TASK DETAILS:
If a line in the listing carries the word "spawn", return a copy of that line.

DATA IN THIS EXERCISE:
────────────────────────────────────────

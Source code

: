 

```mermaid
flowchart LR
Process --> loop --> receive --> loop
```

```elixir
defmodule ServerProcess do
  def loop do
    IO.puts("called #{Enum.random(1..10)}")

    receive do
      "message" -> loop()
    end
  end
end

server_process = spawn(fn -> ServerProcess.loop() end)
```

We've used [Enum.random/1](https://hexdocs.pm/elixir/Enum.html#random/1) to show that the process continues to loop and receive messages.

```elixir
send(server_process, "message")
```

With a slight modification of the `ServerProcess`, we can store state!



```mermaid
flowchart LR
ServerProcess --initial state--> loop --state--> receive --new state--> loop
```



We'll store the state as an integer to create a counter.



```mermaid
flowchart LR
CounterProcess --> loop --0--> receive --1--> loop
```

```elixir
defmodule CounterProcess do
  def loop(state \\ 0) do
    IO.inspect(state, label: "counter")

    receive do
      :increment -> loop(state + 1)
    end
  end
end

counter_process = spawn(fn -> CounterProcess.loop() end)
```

────────────────────────────────────────

OUTPUT OF THE EXERCISE:
server_process = spawn(fn -> ServerProcess.loop() end)
counter_process = spawn(fn -> CounterProcess.loop() end)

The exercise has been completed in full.